Find all the lines in the material below with the word "sorting", and copy them.
····················
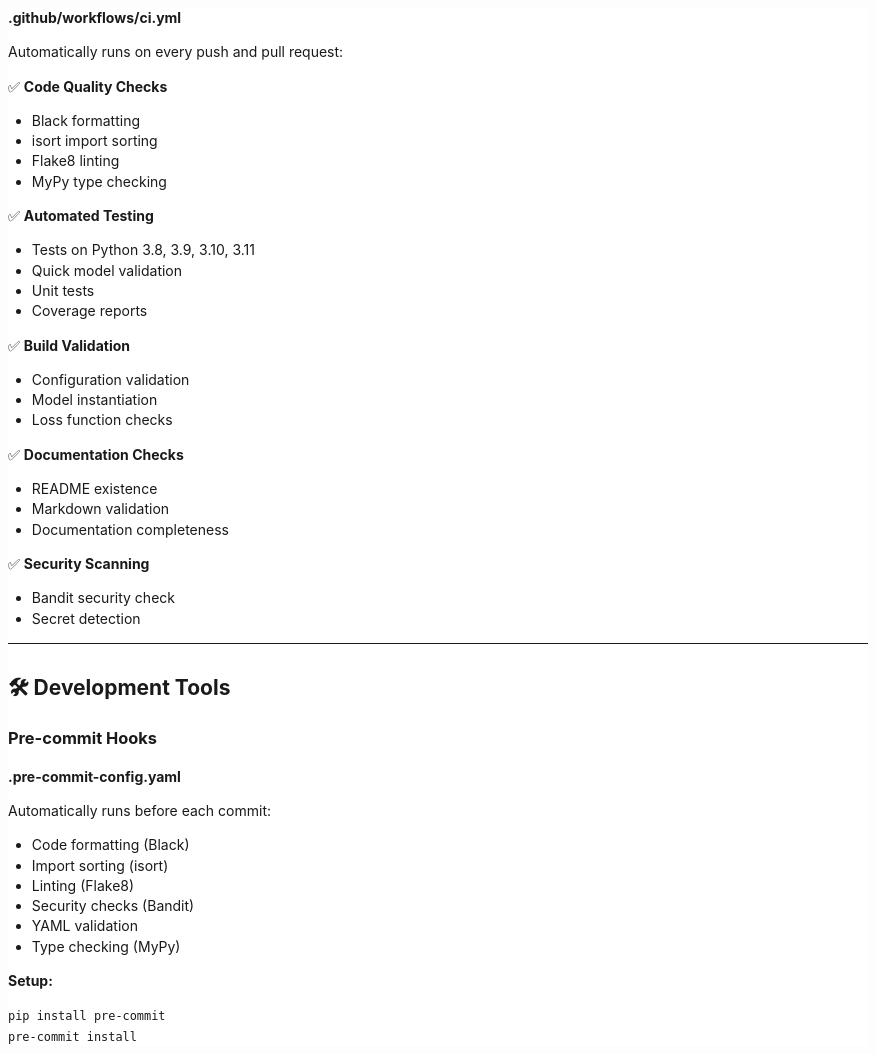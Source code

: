 **.github/workflows/ci.yml**

Automatically runs on every push and pull request:

✅ **Code Quality Checks**

- Black formatting
- isort import sorting
- Flake8 linting
- MyPy type checking

✅ **Automated Testing**

- Tests on Python 3.8, 3.9, 3.10, 3.11
- Quick model validation
- Unit tests
- Coverage reports

✅ **Build Validation**

- Configuration validation
- Model instantiation
- Loss function checks

✅ **Documentation Checks**

- README existence
- Markdown validation
- Documentation completeness

✅ **Security Scanning**

- Bandit security check
- Secret detection

---

## 🛠️ Development Tools

### Pre-commit Hooks

**.pre-commit-config.yaml**

Automatically runs before each commit:

- Code formatting (Black)
- Import sorting (isort)
- Linting (Flake8)
- Security checks (Bandit)
- YAML validation
- Type checking (MyPy)

**Setup:**

```bash
pip install pre-commit
pre-commit install
```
····················
RESPONSE:
- isort import sorting
- Import sorting (isort)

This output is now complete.